Proving that the function $g\left(n,m\right)=\frac{1}{2}\left(n-1\right)n+m$ is bijective

Question

Let $X=\left\{ \left(n,m\right)\in\mathbb{N}\times\mathbb{N}:n\geq m\right\}$ and let $g:X\rightarrow\mathbb{N}$ be defined by $\left(n,m\right)=\frac{1}{2}\left(n-1\right)n+m$. I want to show that $f$ is a bijection. I want to use techniques which only use the basic properties of $\mathbb{N}$, such as induction, well ordering, etc. Unique factorization is also not allowed. I am having trouble showing that $f$ is a bijection.

Answer 1

The function $f : \mathbb{N} \to \mathbb{N} \cup \lbrace 0 \rbrace, f(n) = \frac{(n-1)n}{2}$ is strictly monotonically increasing such that $f(1) = 0$ and $f(n) + n = f(n+1)$. Hence for each $k \in \mathbb{N}$ there exists a unique $n \in \mathbb{N}$ such that $f(n) < k \le f(n+1)$. We obtain $k = f(n) + (k - f(n))$, where $1 \le k - f(n) \le f(n+1) - f(n) = n$. With $m = k - f(n)$ we get $k = g(n,m)$. This shows that $g$ is surjective. As we have seen, $n$ and $m = k - f(n)$ are uniquely determined by $k$ which shows that $g$ is injective.

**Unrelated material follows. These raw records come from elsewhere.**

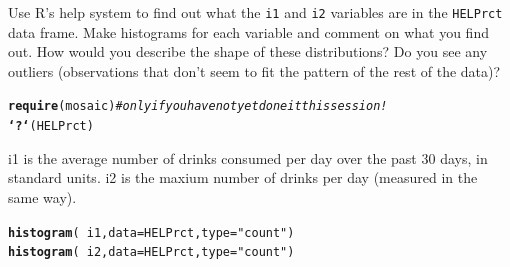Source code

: \documentclass[twoside]{book}\usepackage[]{graphicx}\usepackage[]{xcolor}
\makeatletter
\newcommand{\hlstr}[1]{\textcolor[rgb]{0.192,0.494,0.8}{#1}}%
\newcommand{\hlcom}[1]{\textcolor[rgb]{0.678,0.584,0.686}{\textit{#1}}}%
\newcommand{\hlopt}[1]{\textcolor[rgb]{0,0,0}{#1}}%
\newcommand{\hlstd}[1]{\textcolor[rgb]{0.345,0.345,0.345}{#1}}%
\newcommand{\hlkwc}[1]{\textcolor[rgb]{0.333,0.667,0.333}{#1}}%
\newcommand{\hlkwd}[1]{\textcolor[rgb]{0.737,0.353,0.396}{\textbf{#1}}}%
\newenvironment{kframe}{%
 \def\at@end@of@kframe{}%
 \ifinner\ifhmode%
  \def\at@end@of@kframe{\end{minipage}}%
  \begin{minipage}{\columnwidth}%
 \fi\fi%
 \def\FrameCommand##1{\hskip\@totalleftmargin \hskip-\fboxsep
 \colorbox{shadecolor}{##1}\hskip-\fboxsep
     \hskip-\linewidth \hskip-\@totalleftmargin \hskip\columnwidth}%
 \MakeFramed {\advance\hsize-\width
   \@totalleftmargin\z@ \linewidth\hsize
   \@setminipage}}%
 {\par\unskip\endMakeFramed%
 \at@end@of@kframe}
\newenvironment{knitrout}{}{} %
\newcommand{\variable}[1]{{\color{green!50!black}\texttt{#1}}}
\newcommand{\Rindex}[1]{\index{\texttt{#1}}}
\newcommand{\dataframe}[1]{{\color{blue!80!black}\texttt{#1}}\Rindex{#1}}
\def\R{{\sf R}}
\makeatother
\begin{document}
\begin{problem}
	Use \R's help system to find out what the \variable{i1} and \variable{i2}
	variables are in the \dataframe{HELPrct} data frame.  Make histograms
	for each variable and comment on what you find out.  How would you describe
	the shape of these distributions?  Do you see any outliers (observations
	that don't seem to fit the pattern of the rest of the data)?  
\end{problem}

\begin{solution}
\begin{knitrout}
\color{fgcolor}\begin{kframe}
\begin{alltt}
\hlkwd{require}\hlstd{(mosaic)}  \hlcom{#only if you have not yet done it this session!}
\hlkwd{`?`}\hlstd{(HELPrct)}
\end{alltt}
\end{kframe}
\end{knitrout}
i1 is the average number of drinks consumed per day over the past 30 days, in standard units.  i2 is the maxium number of drinks per day (measured in the same way).  

\begin{knitrout}
\color{fgcolor}\begin{kframe}
\begin{alltt}
\hlkwd{histogram}\hlstd{(}\hlopt{~}\hlstd{i1,} \hlkwc{data} \hlstd{= HELPrct,} \hlkwc{type} \hlstd{=} \hlstr{"count"}\hlstd{)}
\hlkwd{histogram}\hlstd{(}\hlopt{~}\hlstd{i2,} \hlkwc{data} \hlstd{= HELPrct,} \hlkwc{type} \hlstd{=} \hlstr{"count"}\hlstd{)}
\end{alltt}
\end{kframe}


\end{knitrout}
\end{solution}
\end{document}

You can generalize this as follows: Take any strictly monotonically increasing function $f : \mathbb{N} \to \mathbb{N} \cup \lbrace 0 \rbrace$ such that $f(1) = 0$. Define $X(f) = \lbrace (n,m) \in \mathbb{N} \times \mathbb{N} \mid m \le f(n+1) - f(n) \rbrace$. Then $f^\ast : X(f) \to \mathbb{N}, f^\ast(n,m) = f(n) + m$ is a bijection.

Answer 2

We can show $f$ is a bijection by showing there is an inverse function.

Consider $h:\mathbb{N} \rightarrow \mathbb{N} \times \mathbb{N}$ defined by $h(k) = (n(k), m(k))$ where

$n(k)=\max \{r:\frac{1}{2}r(r-1)<k\}$

and

$m(k)=k-n(k)$

Then $1 \le m(k) \le n(k)$ because $\frac{1}{2}n(n-1) + n + 1= \frac{1}{2}(n+1)n + 1$. So the range of $h$ is actually $X$, and we have

$f(h(k))=k$

and

$h(f(n,m)) = (n,m)$

Answer 3

Given any positive integer, it can be written as the sum $$\sum_{i=1}^{n-1}{i}+m,$$ where $m\le n.$ We prove this by induction.

Suppose for the positive integer $N$, we have $$N=\frac{(n-1)n}{2}+m,$$ where $m\le n$. Then we have that $$N+1=\frac{(n-1)n}{2}+m+1=\frac{n^2-n}{2}+n+(1-n+m)=\frac{n(n+1)}{2}+(m-n+1).$$ From the inequality $m\le n$ of the inductive hypothesis we obtain $m-n\le 0<n\implies m-n+1\le n+1.$ Obviously, $1$ can be written in this form. Thus, the function is surjective.